* **Collected data**:
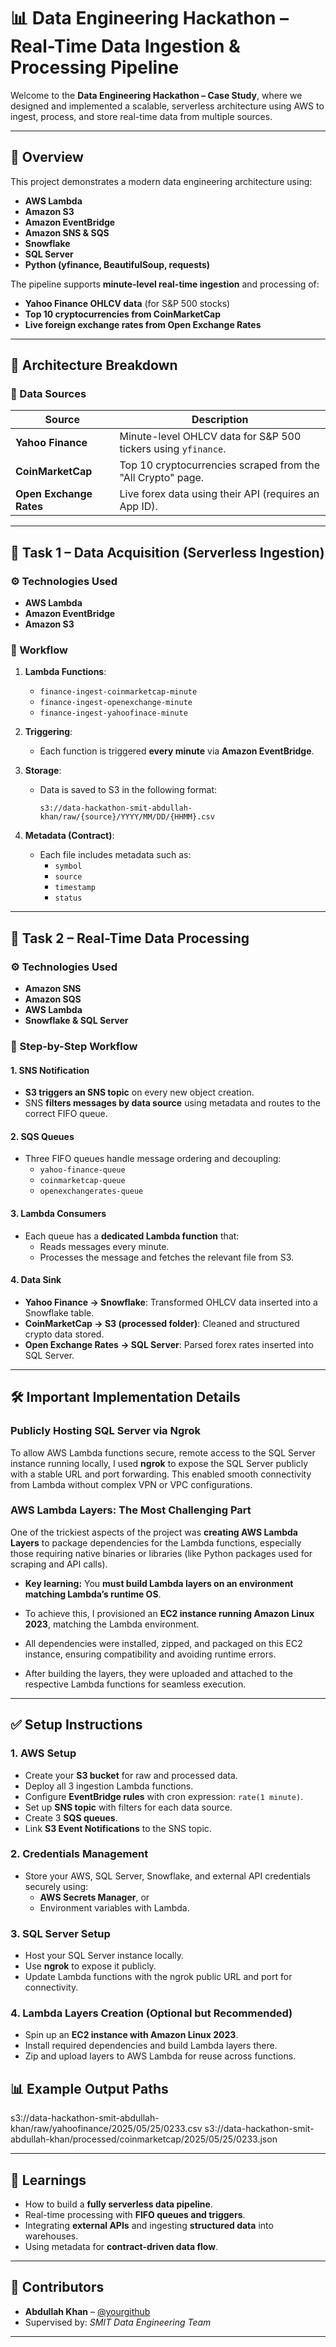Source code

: # 📊 Data Engineering Hackathon – Real-Time Data Ingestion & Processing Pipeline

Welcome to the **Data Engineering Hackathon – Case Study**, where we designed and implemented a scalable, serverless architecture using AWS to ingest, process, and store real-time data from multiple sources.

---

## 🚀 Overview

This project demonstrates a modern data engineering architecture using:

- **AWS Lambda**
- **Amazon S3**
- **Amazon EventBridge**
- **Amazon SNS & SQS**
- **Snowflake**
- **SQL Server**
- **Python (yfinance, BeautifulSoup, requests)**

The pipeline supports **minute-level real-time ingestion** and processing of:

- **Yahoo Finance OHLCV data** (for S&P 500 stocks)
- **Top 10 cryptocurrencies from CoinMarketCap**
- **Live foreign exchange rates from Open Exchange Rates**

---

## 📁 Architecture Breakdown

### 📌 Data Sources

| Source            | Description                                                                 |
|-------------------|-----------------------------------------------------------------------------|
| **Yahoo Finance** | Minute-level OHLCV data for S&P 500 tickers using `yfinance`.              |
| **CoinMarketCap** | Top 10 cryptocurrencies scraped from the "All Crypto" page.                |
| **Open Exchange Rates** | Live forex data using their API (requires an App ID).                    |

---

## 🔧 Task 1 – Data Acquisition (Serverless Ingestion)

### ⚙️ Technologies Used
- **AWS Lambda**
- **Amazon EventBridge**
- **Amazon S3**

### 🧩 Workflow
1. **Lambda Functions**:
   - `finance-ingest-coinmarketcap-minute`
   - `finance-ingest-openexchange-minute`
   - `finance-ingest-yahoofinace-minute`

2. **Triggering**:
   - Each function is triggered **every minute** via **Amazon EventBridge**.

3. **Storage**:
   - Data is saved to S3 in the following format:
     ```
     s3://data-hackathon-smit-abdullah-khan/raw/{source}/YYYY/MM/DD/{HHMM}.csv
     ```

4. **Metadata (Contract)**:
   - Each file includes metadata such as:
     - `symbol`
     - `source`
     - `timestamp`
     - `status`

---

## 🔁 Task 2 – Real-Time Data Processing

### ⚙️ Technologies Used
- **Amazon SNS**
- **Amazon SQS**
- **AWS Lambda**
- **Snowflake & SQL Server**

### 🧩 Step-by-Step Workflow

#### 1. SNS Notification
- **S3 triggers an SNS topic** on every new object creation.
- SNS **filters messages by data source** using metadata and routes to the correct FIFO queue.

#### 2. SQS Queues
- Three FIFO queues handle message ordering and decoupling:
  - `yahoo-finance-queue`
  - `coinmarketcap-queue`
  - `openexchangerates-queue`

#### 3. Lambda Consumers
- Each queue has a **dedicated Lambda function** that:
  - Reads messages every minute.
  - Processes the message and fetches the relevant file from S3.

#### 4. Data Sink
- **Yahoo Finance → Snowflake**: Transformed OHLCV data inserted into a Snowflake table.
- **CoinMarketCap → S3 (processed folder)**: Cleaned and structured crypto data stored.
- **Open Exchange Rates → SQL Server**: Parsed forex rates inserted into SQL Server.

---

## 🛠️ Important Implementation Details

### Publicly Hosting SQL Server via Ngrok

To allow AWS Lambda functions secure, remote access to the SQL Server instance running locally, I used **ngrok** to expose the SQL Server publicly with a stable URL and port forwarding. This enabled smooth connectivity from Lambda without complex VPN or VPC configurations.

### AWS Lambda Layers: The Most Challenging Part

One of the trickiest aspects of the project was **creating AWS Lambda Layers** to package dependencies for the Lambda functions, especially those requiring native binaries or libraries (like Python packages used for scraping and API calls).

-   **Key learning:** You **must build Lambda layers on an environment matching Lambda’s runtime OS**.
    
-   To achieve this, I provisioned an **EC2 instance running Amazon Linux 2023**, matching the Lambda environment.
    
-   All dependencies were installed, zipped, and packaged on this EC2 instance, ensuring compatibility and avoiding runtime errors.
    
-   After building the layers, they were uploaded and attached to the respective Lambda functions for seamless execution.
    

----------

## ✅ Setup Instructions

### 1. AWS Setup

-   Create your **S3 bucket** for raw and processed data.
-   Deploy all 3 ingestion Lambda functions.
-   Configure **EventBridge rules** with cron expression: `rate(1 minute)`.
-   Set up **SNS topic** with filters for each data source.
-   Create 3 **SQS queues**.
-   Link **S3 Event Notifications** to the SNS topic.
    

### 2. Credentials Management

-   Store your AWS, SQL Server, Snowflake, and external API credentials securely using:
    -   **AWS Secrets Manager**, or
    -   Environment variables with Lambda.
        

### 3. SQL Server Setup

-   Host your SQL Server instance locally.
-   Use **ngrok** to expose it publicly.
-   Update Lambda functions with the ngrok public URL and port for connectivity.
    

### 4. Lambda Layers Creation (Optional but Recommended)

-   Spin up an **EC2 instance with Amazon Linux 2023**.
-   Install required dependencies and build Lambda layers there.
-   Zip and upload layers to AWS Lambda for reuse across functions.

## 📊 Example Output Paths
s3://data-hackathon-smit-abdullah-khan/raw/yahoofinance/2025/05/25/0233.csv
s3://data-hackathon-smit-abdullah-khan/processed/coinmarketcap/2025/05/25/0233.json


---

## 🧠 Learnings

- How to build a **fully serverless data pipeline**.
- Real-time processing with **FIFO queues and triggers**.
- Integrating **external APIs** and ingesting **structured data** into warehouses.
- Using metadata for **contract-driven data flow**.

---

## 🙌 Contributors

- **Abdullah Khan** – [@yourgithub](https://github.com/abdullah-k13)
- Supervised by: *SMIT Data Engineering Team*

---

* **Exercise prompt**:
Print only the lines running from the one with "Server instance locally." to the final line of the data above, each exactly as it appears.

* **Task output**:
-   Host your SQL Server instance locally.
-   Use **ngrok** to expose it publicly.
-   Update Lambda functions with the ngrok public URL and port for connectivity.
    

### 4. Lambda Layers Creation (Optional but Recommended)

-   Spin up an **EC2 instance with Amazon Linux 2023**.
-   Install required dependencies and build Lambda layers there.
-   Zip and upload layers to AWS Lambda for reuse across functions.

## 📊 Example Output Paths
s3://data-hackathon-smit-abdullah-khan/raw/yahoofinance/2025/05/25/0233.csv
s3://data-hackathon-smit-abdullah-khan/processed/coinmarketcap/2025/05/25/0233.json


---

## 🧠 Learnings

- How to build a **fully serverless data pipeline**.
- Real-time processing with **FIFO queues and triggers**.
- Integrating **external APIs** and ingesting **structured data** into warehouses.
- Using metadata for **contract-driven data flow**.

---

## 🙌 Contributors

- **Abdullah Khan** – [@yourgithub](https://github.com/abdullah-k13)
- Supervised by: *SMIT Data Engineering Team*

---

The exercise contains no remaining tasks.